Healthcare data holds great potential to improve medicine, but mining it is not easy. To get to the gold, Truveta built a large AI-powered model to crunch through medical texts from more than 20,000 clinics and 700 hospitals.
Truveta’s model is designed to extract patient diagnoses, medications, lab results and other data from sources like physician’s notes and insurance claims — messy, unstructured text filled with abbreviations, jargon and misspellings. The model accomplishes these tasks with greater than 90% accuracy, the company says.
The Seattle-area healthcare technology startup introduced the Truveta Language Model in a recent preprint publication, and gave more background this week in a white paper and blog post.
The model is trained on large quantities of medical texts from the company’s 28 health system partners, representing 16% of patient care in the U.S. The company also updates its datasets daily.
“The amount of the data that we process every day and make available for researchers in a timely fashion makes it a very complex and really big data problem,” said Jay Nanduri, Truveta chief technology officer, in an interview with GeekWire.
Truveta’s healthcare and life sciences customers study events like adverse reactions to medicines or patient seizure frequency. Cancer researchers might use the platform to flag disease progression and the need for a shift in treatment.
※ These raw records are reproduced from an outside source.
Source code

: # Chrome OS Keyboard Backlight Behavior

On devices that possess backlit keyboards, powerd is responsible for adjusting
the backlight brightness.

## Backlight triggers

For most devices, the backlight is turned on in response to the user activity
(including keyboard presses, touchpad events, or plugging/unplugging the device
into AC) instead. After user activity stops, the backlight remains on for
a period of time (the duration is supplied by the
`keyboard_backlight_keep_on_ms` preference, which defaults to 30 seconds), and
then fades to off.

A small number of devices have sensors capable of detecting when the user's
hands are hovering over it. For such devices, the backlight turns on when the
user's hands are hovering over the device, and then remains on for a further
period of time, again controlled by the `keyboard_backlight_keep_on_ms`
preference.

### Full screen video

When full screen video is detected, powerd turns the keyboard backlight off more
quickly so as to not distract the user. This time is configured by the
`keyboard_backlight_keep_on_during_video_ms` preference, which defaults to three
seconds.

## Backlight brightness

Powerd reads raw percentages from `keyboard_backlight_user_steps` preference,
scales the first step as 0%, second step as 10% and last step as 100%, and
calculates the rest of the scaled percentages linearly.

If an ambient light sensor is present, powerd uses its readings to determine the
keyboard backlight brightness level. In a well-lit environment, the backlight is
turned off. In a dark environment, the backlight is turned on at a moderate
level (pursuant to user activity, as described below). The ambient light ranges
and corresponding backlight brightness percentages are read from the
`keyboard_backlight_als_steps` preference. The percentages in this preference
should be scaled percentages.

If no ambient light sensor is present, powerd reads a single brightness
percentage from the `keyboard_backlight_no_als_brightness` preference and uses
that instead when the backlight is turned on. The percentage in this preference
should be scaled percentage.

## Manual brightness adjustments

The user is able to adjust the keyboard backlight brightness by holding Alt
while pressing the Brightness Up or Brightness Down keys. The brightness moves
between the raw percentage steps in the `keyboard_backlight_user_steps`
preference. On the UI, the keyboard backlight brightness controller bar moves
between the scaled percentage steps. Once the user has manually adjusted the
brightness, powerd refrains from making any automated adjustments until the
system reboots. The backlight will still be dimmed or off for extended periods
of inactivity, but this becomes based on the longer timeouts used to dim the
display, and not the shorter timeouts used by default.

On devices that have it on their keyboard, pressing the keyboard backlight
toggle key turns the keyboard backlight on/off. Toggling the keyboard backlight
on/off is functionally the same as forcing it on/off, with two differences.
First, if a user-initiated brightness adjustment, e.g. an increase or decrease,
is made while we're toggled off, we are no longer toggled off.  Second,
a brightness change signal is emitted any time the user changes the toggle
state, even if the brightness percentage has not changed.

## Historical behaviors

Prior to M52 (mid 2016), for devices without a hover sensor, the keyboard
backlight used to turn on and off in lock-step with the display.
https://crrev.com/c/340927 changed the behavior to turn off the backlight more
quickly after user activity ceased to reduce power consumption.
The model “normalizes” the messy data, so that texts like “Acute COVID-19″ and “COVID19 _ acute infection” mean the same thing. And it can accomplish that at scale — Truveta has access to 3.1 billion patient encounters and 2.4 billion medication orders due to its relationships with major health systems.
Truveta’s model is distinct from GPT-4, the “generative” large language model from Microsoft-backed OpenAI, which instantly produces content based on prompts. GPT-4’s proposed health uses include supporting diagnoses, summarizing doctor-patient conversations, and suggesting bedside language for doctors.
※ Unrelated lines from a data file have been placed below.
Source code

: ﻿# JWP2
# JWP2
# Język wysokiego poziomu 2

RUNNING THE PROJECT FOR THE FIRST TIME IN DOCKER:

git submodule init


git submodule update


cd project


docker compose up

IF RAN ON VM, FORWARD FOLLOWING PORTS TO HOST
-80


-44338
Truveta’s specialized training on medical datasets goes beyond GPT-4, which was trained on a broad range of open information on the internet, said Myerson. GPT-4 is also known to “hallucinate” false response to queries, he noted.
GPT-4 can seem like “a doctor on acid,” said Myerson. “The inaccuracies of GPT-4 are a real issue.”
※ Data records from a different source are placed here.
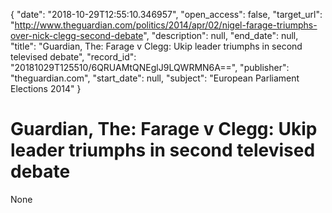 {
  "date": "2018-10-29T12:55:10.346957", 
  "open_access": false, 
  "target_url": "http://www.theguardian.com/politics/2014/apr/02/nigel-farage-triumphs-over-nick-clegg-second-debate", 
  "description": null, 
  "end_date": null, 
  "title": "Guardian, The: Farage v Clegg: Ukip leader triumphs in second televised debate", 
  "record_id": "20181029T125510/6QRUAMtQNEglJ9LQWRMN6A==", 
  "publisher": "theguardian.com", 
  "start_date": null, 
  "subject": "European Parliament Elections 2014"
}

# Guardian, The: Farage v Clegg: Ukip leader triumphs in second televised debate

None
But GPT-4 is about to get smarter. Microsoft subsidiary Nuance is already incorporating GPT-4 into a medical note-taking system trained on medical data, and will preview the application this summer.
Microsoft is also a Truveta investor and partners with the startup to introduce new customers to the platform, and other efforts.
Startups are beginning to bolt GPT-4 onto their offerings. Nanduri sees companies feeding GPT-4 their own datasets for customized uses. Truveta, in contrast, markets its platform as a source of data.
Truveta partners with other companies that build applications on top of its system. Users can build generative or extractive tools tapping into Truveta’s data, as well as “discriminative” tools such as models for predicting cancer. “We are enabling all three types of applications,” said Nanduri.
Truveta’s collaborators include Pfizer, which leverages the platform to monitor the safety of COVID-19 vaccines and therapies; and Seattle company Alpine Immune Sciences, which tapped Truveta to match patients to a clinical trial. Last fall, Truveta also unveiled Truveta Studio, an interface into real-time patient data.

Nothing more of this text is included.